Getting away to Port Townsend for the day proper was a stroke of genius on our part. We've neglected the pretty parts of our own state, because the hassle of renting a car and travelling usually inspires us to travel, which, for better AND for worse, has always involved visiting folks, usually family. In fact, this little excursion was the first "vacation" (I mean, I only took 3 days off from work; hence the quotes) we've had that didn't involve anyone else. My, it was refreshing. We took lovely walks, ate a fantastic dinner (she went nuts on some king crab legs, while I snarfed down a lovely halibut filet with wilted greens), engaged in frivolous shopping, watched copious amounts of cable, ate, drank, had loud sex with the windows open . . .

Of course, any marriage is largely about community, so we DID have ourselves a lovely gathering at home on Sunday. In theory, it was to start at noon; in practice, it was nearly 3:30 by the time anyone showed up. The first few hours were spent languishing by the pool, with intermittent swimming and sunning, and then moved inside, where music was played and there was much imbibing.

All in all, it was pretty dang near perfect.

Other than that . . . I'm still plugging away at the martial arts, and am now starting work on granting for a theatre/martial arts project for at-risk youth which I'll be co-teaching in the fall. I have an itch to do theatre, but there's no theatre I'm itching to do, so I'm relishing the opportunity to take some theories, simplify them to where I can pass them along to the young and impressionable in a fairly short period of time (8 weeks, 3 hours a week), make some money (!!!), and . . . well, see what floats and what doesn't. I try to quiet my blind terror at the whole prospect of teaching anything with the idea that I could even learn a good bit from failure.

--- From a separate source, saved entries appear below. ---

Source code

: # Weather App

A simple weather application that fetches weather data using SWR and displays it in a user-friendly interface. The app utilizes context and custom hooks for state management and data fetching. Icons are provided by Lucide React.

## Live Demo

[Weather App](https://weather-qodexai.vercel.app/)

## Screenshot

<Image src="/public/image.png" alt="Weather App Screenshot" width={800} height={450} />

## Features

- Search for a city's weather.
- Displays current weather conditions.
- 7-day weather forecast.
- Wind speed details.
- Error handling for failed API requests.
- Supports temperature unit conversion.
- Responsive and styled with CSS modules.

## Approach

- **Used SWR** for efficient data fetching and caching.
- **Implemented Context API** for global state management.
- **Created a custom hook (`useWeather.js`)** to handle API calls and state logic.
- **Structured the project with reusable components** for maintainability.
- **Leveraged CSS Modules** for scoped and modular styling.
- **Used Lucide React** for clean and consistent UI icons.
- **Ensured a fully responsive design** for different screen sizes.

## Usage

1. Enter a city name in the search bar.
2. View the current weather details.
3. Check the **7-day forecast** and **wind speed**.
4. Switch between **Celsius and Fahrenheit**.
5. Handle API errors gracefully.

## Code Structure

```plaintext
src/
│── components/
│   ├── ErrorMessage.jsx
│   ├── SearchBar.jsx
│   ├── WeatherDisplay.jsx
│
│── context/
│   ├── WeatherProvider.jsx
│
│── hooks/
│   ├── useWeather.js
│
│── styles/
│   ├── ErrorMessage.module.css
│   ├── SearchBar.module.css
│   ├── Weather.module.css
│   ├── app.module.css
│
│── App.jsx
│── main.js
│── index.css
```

Since we've clearly hit some sort of expiration date on the matter, I can say that my initial sending of music writing to magazines ended in a positive response that lead to precisely nothing, so I'm both encouraged and discouraged. But I've got some new work to shop around, so I may send some of it along. I need to find some more publications that specialize in both the music and dialogue with which I'm trying to engage, but that's the kind of trawling that'll have to wait until I've finished the grant-writing and lesson-planning for the upcoming teaching job.

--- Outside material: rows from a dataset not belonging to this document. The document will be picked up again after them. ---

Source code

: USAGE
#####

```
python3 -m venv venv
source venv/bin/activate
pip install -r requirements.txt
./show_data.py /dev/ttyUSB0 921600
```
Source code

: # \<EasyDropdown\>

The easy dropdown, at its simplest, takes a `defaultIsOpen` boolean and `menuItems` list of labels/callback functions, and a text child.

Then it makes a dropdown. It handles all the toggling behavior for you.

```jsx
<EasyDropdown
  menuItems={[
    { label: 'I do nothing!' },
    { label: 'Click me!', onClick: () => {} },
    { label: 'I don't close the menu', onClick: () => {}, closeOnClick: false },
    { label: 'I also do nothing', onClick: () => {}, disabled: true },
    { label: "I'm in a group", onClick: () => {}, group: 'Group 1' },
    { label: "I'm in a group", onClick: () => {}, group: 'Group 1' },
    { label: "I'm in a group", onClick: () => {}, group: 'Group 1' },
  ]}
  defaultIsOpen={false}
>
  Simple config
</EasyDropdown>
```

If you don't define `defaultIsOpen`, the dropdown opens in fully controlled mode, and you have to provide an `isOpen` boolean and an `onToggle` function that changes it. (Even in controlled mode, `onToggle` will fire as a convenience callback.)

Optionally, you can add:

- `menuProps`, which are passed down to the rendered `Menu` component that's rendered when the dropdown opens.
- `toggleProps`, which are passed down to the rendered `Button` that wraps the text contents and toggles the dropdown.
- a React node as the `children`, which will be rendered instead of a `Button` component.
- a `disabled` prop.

We've developed one disposable camera's worth of shots from the vacation, but I'll have to wait 'til we see the second before posting anything; at the risk of inspiring certain fellow bloggers to "punch me where I fuck", I look woefully out of shape in many of the shots, and would like to keep them from the public eye. Hopefully the second roll will yield all the pictures in which I look ripped and attractive. :^) Still, between that and a couple-year-old (we can't fix on an exact date) roll of film we found and took in with this one, there are some good candidates for a replacement profile picture. Nothing wrong with the old one, of course, but we all need an image makeover now and again.